• PROBLEM DETAILS:
Each line below that carries the string "Solution" must appear in the answer.

• RECORDS TO USE:
-- Opening Marker --

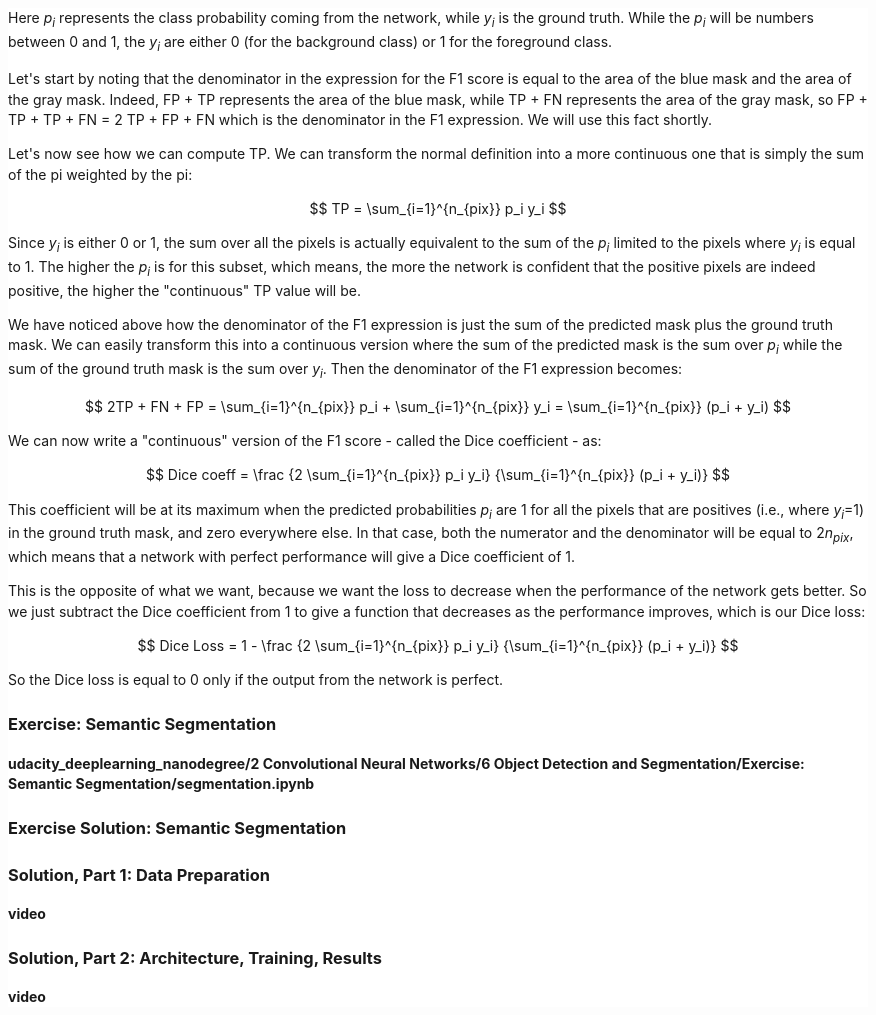 Here $p_i$ represents the class probability coming from the network, while $y_i$ is the ground truth. While the $p_i$ will be numbers between 0 and 1, the $y_i$ are either 0 (for the background class) or 1 for the foreground class.

Let's start by noting that the denominator in the expression for the F1 score is equal to the area of the blue mask and the area of the gray mask. Indeed, FP + TP represents the area of the blue mask, while TP + FN represents the area of the gray mask, so FP + TP + TP + FN = 2 TP + FP + FN which is the denominator in the F1 expression. We will use this fact shortly.

Let's now see how we can compute TP. We can transform the normal definition into a more continuous one that is simply the sum of the pi weighted by the pi:

$$ TP = \sum_{i=1}^{n_{pix}} p_i y_i $$

Since $y_i$ is either 0 or 1, the sum over all the pixels is actually equivalent to the sum of the $p_i$ limited to the pixels where $y_i$ is equal to 1. The higher the $p_i$ is for this subset, which means, the more the network is confident that the positive pixels are indeed positive, the higher the "continuous" TP value will be.

We have noticed above how the denominator of the F1 expression is just the sum of the predicted mask plus the ground truth mask. We can easily transform this into a continuous version where the sum of the predicted mask is the sum over $p_i$ while the sum of the ground truth mask is the sum over $y_i$. Then the denominator of the F1 expression becomes:

$$ 2TP + FN + FP = \sum_{i=1}^{n_{pix}} p_i + \sum_{i=1}^{n_{pix}} y_i = \sum_{i=1}^{n_{pix}} (p_i + y_i) $$

We can now write a "continuous" version of the F1 score - called the Dice coefficient - as:

$$ Dice coeff = \frac {2 \sum_{i=1}^{n_{pix}} p_i y_i} {\sum_{i=1}^{n_{pix}} (p_i + y_i)} $$

This coefficient will be at its maximum when the predicted probabilities $p_i$ are 1 for all the pixels that are positives (i.e., where $y_i$=1) in the ground truth mask, and zero everywhere else. In that case, both the numerator and the denominator will be equal to $2n_{pix}$, which means that a network with perfect performance will give a Dice coefficient of 1.

This is the opposite of what we want, because we want the loss to decrease when the performance of the network gets better. So we just subtract the Dice coefficient from 1 to give a function that decreases as the performance improves, which is our Dice loss:

$$ Dice Loss = 1 - \frac {2 \sum_{i=1}^{n_{pix}} p_i y_i} {\sum_{i=1}^{n_{pix}} (p_i + y_i)} $$

So the Dice loss is equal to 0 only if the output from the network is perfect.

### Exercise: Semantic Segmentation

**udacity_deeplearning_nanodegree/2 Convolutional Neural Networks/6 Object Detection and Segmentation/Exercise: Semantic Segmentation/segmentation.ipynb**

### Exercise Solution: Semantic Segmentation

### Solution, Part 1: Data Preparation
**video**

### Solution, Part 2: Architecture, Training, Results
**video**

-- Closing Marker --

• REPLY:
### Exercise Solution: Semantic Segmentation
### Solution, Part 1: Data Preparation
### Solution, Part 2: Architecture, Training, Results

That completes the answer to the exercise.